Que cache la nervosité d’Ibrahim Traoré au Burkina ?
18 juillet 2024Le capitaine Ibrahim Traoré accuse ces deux Etats de vouloir déstabiliser son pays avec le soutien de forces étrangères. Le dernier évènement en date est la décision desEtats-Unis de redéployer en Côte d’Ivoire leurs forces qui étaient auparavant présentes au Niger.
Le choix de la Côte d’Ivoire pour une nouvelle base américaine est mal vécu par le chef de la junte burkinabé qui y voit un moyen de déstabilisation de son pays.
Mais ce n’est pas l’avis de David Zoumenou, spécialiste des relations internationales et chercheur principal à l'Institut d'études de sécurité (ISS), basé à Pretoria. Il parle notamment d'un régime militaire paranoïaque.
"Je pense que cela traduit l'idée ou l'esprit paranoïaque du régime au Burkina Faso. Un régime qui a peur des réactions, qui a peur tous les développements qui ont lieu dans la région, les circonstances, vu les conditions dans lesquelles le régime est arrivé au pouvoir", a-t-il expliqué.
Un moyen de diversion
Pour certains analystes, le choix de la Côte d’Ivoire serait motivé par sa position stratégique au cœur de l’Afrique de l’Ouest, pour mieux surveiller les mouvements des groupes djihadistes dans le Sahel.
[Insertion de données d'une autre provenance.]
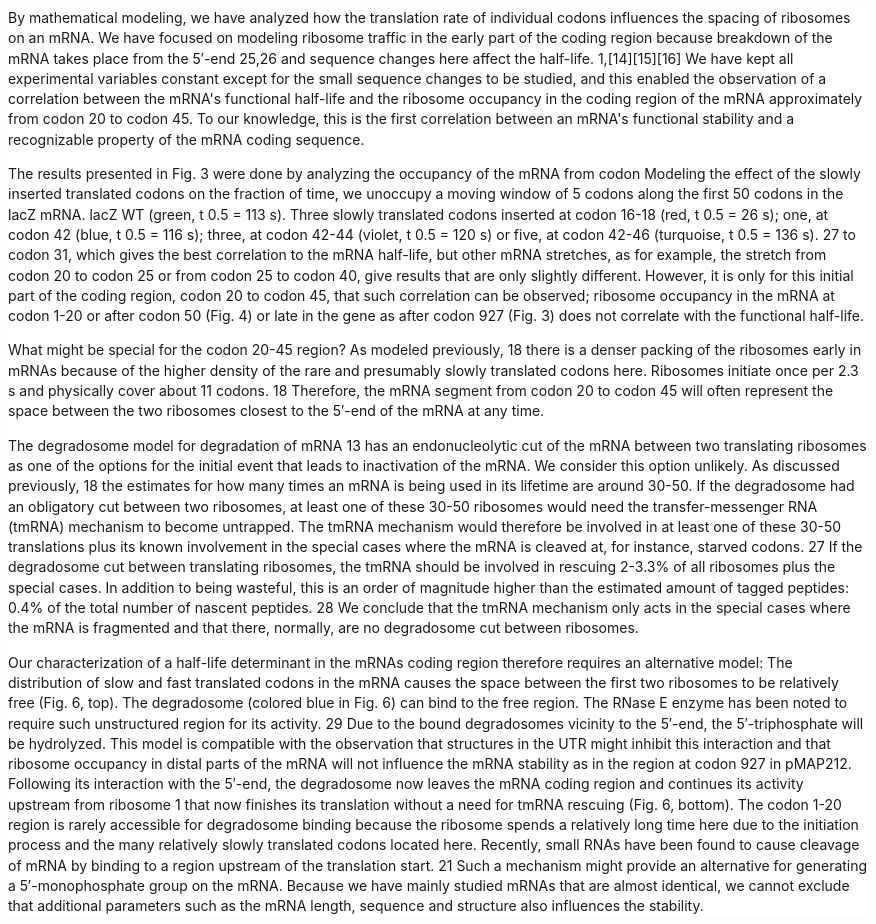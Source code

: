 By mathematical modeling, we have analyzed how the translation rate of individual codons influences the spacing of ribosomes on an mRNA. We have focused on modeling ribosome traffic in the early part of the coding region because breakdown of the mRNA takes place from the 5′-end 25,26 and sequence changes here affect the half-life. 1,[14][15][16] We have kept all experimental variables constant except for the small sequence changes to be studied, and this enabled the observation of a correlation between the mRNA's functional half-life and the ribosome occupancy in the coding region of the mRNA approximately from codon 20 to codon 45. To our knowledge, this is the first correlation between an mRNA's functional stability and a recognizable property of the mRNA coding sequence.

The results presented in Fig. 3 were done by analyzing the occupancy of the mRNA from codon  Modeling the effect of the slowly inserted translated codons on the fraction of time, we unoccupy a moving window of 5 codons along the first 50 codons in the lacZ mRNA. lacZ WT (green, t 0.5 = 113 s). Three slowly translated codons inserted at codon 16-18 (red, t 0.5 = 26 s); one, at codon 42 (blue, t 0.5 = 116 s); three, at codon 42-44 (violet, t 0.5 = 120 s) or five, at codon 42-46 (turquoise, t 0.5 = 136 s). 27 to codon 31, which gives the best correlation to the mRNA half-life, but other mRNA stretches, as for example, the stretch from codon 20 to codon 25 or from codon 25 to codon 40, give results that are only slightly different. However, it is only for this initial part of the coding region, codon 20 to codon 45, that such correlation can be observed; ribosome occupancy in the mRNA at codon 1-20 or after codon 50 (Fig. 4) or late in the gene as after codon 927 (Fig. 3) does not correlate with the functional half-life.

What might be special for the codon 20-45 region? As modeled previously, 18 there is a denser packing of the ribosomes early in mRNAs because of the higher density of the rare and presumably slowly translated codons here. Ribosomes initiate once per 2.3 s and physically cover about 11 codons. 18 Therefore, the mRNA segment from codon 20 to codon 45 will often represent the space between the two ribosomes closest to the 5′-end of the mRNA at any time.

The degradosome model for degradation of mRNA 13 has an endonucleolytic cut of the mRNA between two translating ribosomes as one of the options for the initial event that leads to inactivation of the mRNA. We consider this option unlikely. As discussed previously, 18 the estimates for how many times an mRNA is being used in its lifetime are around 30-50. If the degradosome had an obligatory cut between two ribosomes, at least one of these 30-50 ribosomes would need the transfer-messenger RNA (tmRNA) mechanism to become untrapped. The tmRNA mechanism would therefore be involved in at least one of these 30-50 translations plus its known involvement in the special cases where the mRNA is cleaved at, for instance, starved codons. 27 If the degradosome cut between translating ribosomes, the tmRNA should be involved in rescuing 2-3.3% of all ribosomes plus the special cases. In addition to being wasteful, this is an order of magnitude higher than the estimated amount of tagged peptides: 0.4% of the total number of nascent peptides. 28 We conclude that the tmRNA mechanism only acts in the special cases where the mRNA is fragmented and that there, normally, are no degradosome cut between ribosomes.

Our characterization of a half-life determinant in the mRNAs coding region therefore requires an alternative model: The distribution of slow and fast translated codons in the mRNA causes the space between the first two ribosomes to be relatively free (Fig. 6, top). The degradosome (colored blue in Fig. 6) can bind to the free region. The RNase E enzyme has been noted to require such unstructured region for its activity. 29 Due to the bound degradosomes vicinity to the 5′-end, the 5′-triphosphate will be hydrolyzed. This model is compatible with the observation that structures in the UTR might inhibit this interaction and that ribosome occupancy in distal parts of the mRNA will not influence the mRNA stability as in the region at codon 927 in pMAP212. Following its interaction with the 5′-end, the degradosome now leaves the mRNA coding region and continues its activity upstream from ribosome 1 that now finishes its translation without a need for tmRNA rescuing (Fig. 6, bottom). The codon 1-20 region is rarely accessible for degradosome binding because the ribosome spends a relatively long time here due to the initiation process and the many relatively slowly translated codons located here. Recently, small RNAs have been found to cause cleavage of mRNA by binding to a region  upstream of the translation start. 21 Such a mechanism might provide an alternative for generating a 5′-monophosphate group on the mRNA. Because we have mainly studied mRNAs that are almost identical, we cannot exclude that additional parameters such as the mRNA length, sequence and structure also influences the stability.
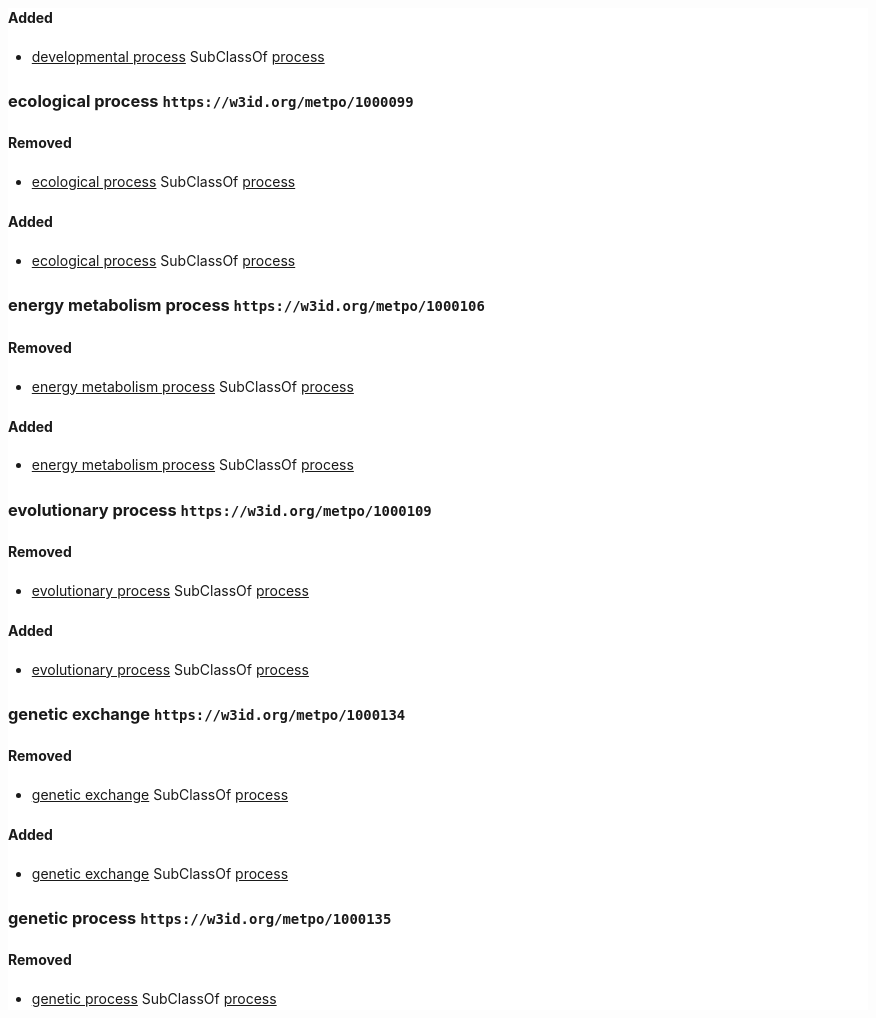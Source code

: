 #### Added
- [developmental process](https://w3id.org/metpo/1000087) SubClassOf [process](https://w3id.org/metpo/1000187) 


### ecological process `https://w3id.org/metpo/1000099`
#### Removed
- [ecological process](https://w3id.org/metpo/1000099) SubClassOf [process](https://w3id.org/metpo/1000253) 

#### Added
- [ecological process](https://w3id.org/metpo/1000099) SubClassOf [process](https://w3id.org/metpo/1000187) 


### energy metabolism process `https://w3id.org/metpo/1000106`
#### Removed
- [energy metabolism process](https://w3id.org/metpo/1000106) SubClassOf [process](https://w3id.org/metpo/1000253) 

#### Added
- [energy metabolism process](https://w3id.org/metpo/1000106) SubClassOf [process](https://w3id.org/metpo/1000187) 


### evolutionary process `https://w3id.org/metpo/1000109`
#### Removed
- [evolutionary process](https://w3id.org/metpo/1000109) SubClassOf [process](https://w3id.org/metpo/1000253) 

#### Added
- [evolutionary process](https://w3id.org/metpo/1000109) SubClassOf [process](https://w3id.org/metpo/1000187) 


### genetic exchange `https://w3id.org/metpo/1000134`
#### Removed
- [genetic exchange](https://w3id.org/metpo/1000134) SubClassOf [process](https://w3id.org/metpo/1000253) 

#### Added
- [genetic exchange](https://w3id.org/metpo/1000134) SubClassOf [process](https://w3id.org/metpo/1000187) 


### genetic process `https://w3id.org/metpo/1000135`
#### Removed
- [genetic process](https://w3id.org/metpo/1000135) SubClassOf [process](https://w3id.org/metpo/1000253) 

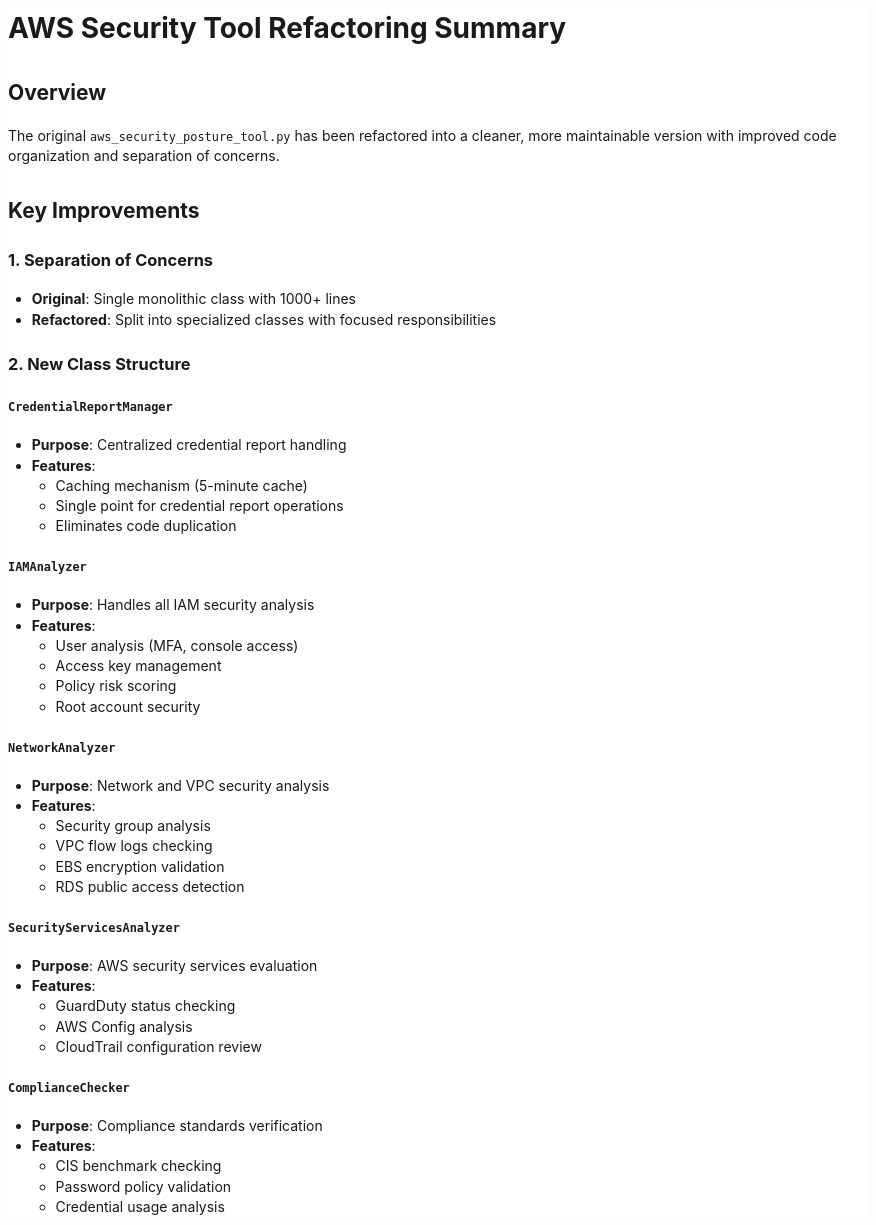 # AWS Security Tool Refactoring Summary

## Overview
The original `aws_security_posture_tool.py` has been refactored into a cleaner, more maintainable version with improved code organization and separation of concerns.

## Key Improvements

### 1. **Separation of Concerns**
- **Original**: Single monolithic class with 1000+ lines
- **Refactored**: Split into specialized classes with focused responsibilities

### 2. **New Class Structure**

#### `CredentialReportManager`
- **Purpose**: Centralized credential report handling
- **Features**:
  - Caching mechanism (5-minute cache)
  - Single point for credential report operations
  - Eliminates code duplication

#### `IAMAnalyzer`
- **Purpose**: Handles all IAM security analysis
- **Features**:
  - User analysis (MFA, console access)
  - Access key management
  - Policy risk scoring
  - Root account security

#### `NetworkAnalyzer`
- **Purpose**: Network and VPC security analysis
- **Features**:
  - Security group analysis
  - VPC flow logs checking
  - EBS encryption validation
  - RDS public access detection

#### `SecurityServicesAnalyzer`
- **Purpose**: AWS security services evaluation
- **Features**:
  - GuardDuty status checking
  - AWS Config analysis
  - CloudTrail configuration review

#### `ComplianceChecker`
- **Purpose**: Compliance standards verification
- **Features**:
  - CIS benchmark checking
  - Password policy validation
  - Credential usage analysis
Même s’il ne met pas en doute les raisons évoquées par le chef de la junte burkinabè, l’analyste politique Magloire Keumayou, se demande, pour sa part, pourquoi, si Ibrahim Traoré a les moyens de s’informer sur les intentions de ses voisins, n’emploie-t-il pas ces mêmes moyens pour contenir les groupes djihadistes qui attaquent son pays ?
"Ce qui est certain, c'est que c'est une attitude qui n'aide pas à conjuguer les forces. Et cette conjugaison des forces, encore une fois, elle est indispensable pour arriver à éradiquer le terrorisme. S’il est bien renseigné sur les menaces portées par les partenaires ou ex-partenaires, cela signifie qu'il pourrait avoir des renseignements également sur les adversaires du pays et de sa stabilité que sont les terroristes", s’interroge l’analyste.
Vive tension dans la région
La tension est de plus en plus vive dans la région et les dernières tentatives de médiation ne donnent pas encore de résultats. Mais David Zoumenou estime qu’il n’est pas encore trop tard.
"Deux choses. La première, c'est que la médiation est un processus, parce qu'il y a des paramètres qu'il faut mettre en place. D'abord créer la confiance et une fois que la confiance est créée, on peut amorcer des sujets qui fâchent et trouver des compromis. Deuxième élément, c'est l'intervention des anciens présidents et l'intervention du président angolais. Ce qu'il faut éviter, c'est la multiplicité des acteurs et des initiatives pour ne pas disperser les énergies. Il est nécessaire, pour que la médiation puisse aboutir, de mutualiser les efforts."
Le Burkina Faso, le Niger et le Mali, trois pays dirigés par des régimes militaires et ciblés par des groupes djihadistes, se sont retirés de la Cédéao pour former une confédération baptisée Alliance des Etats du Sahel (AES).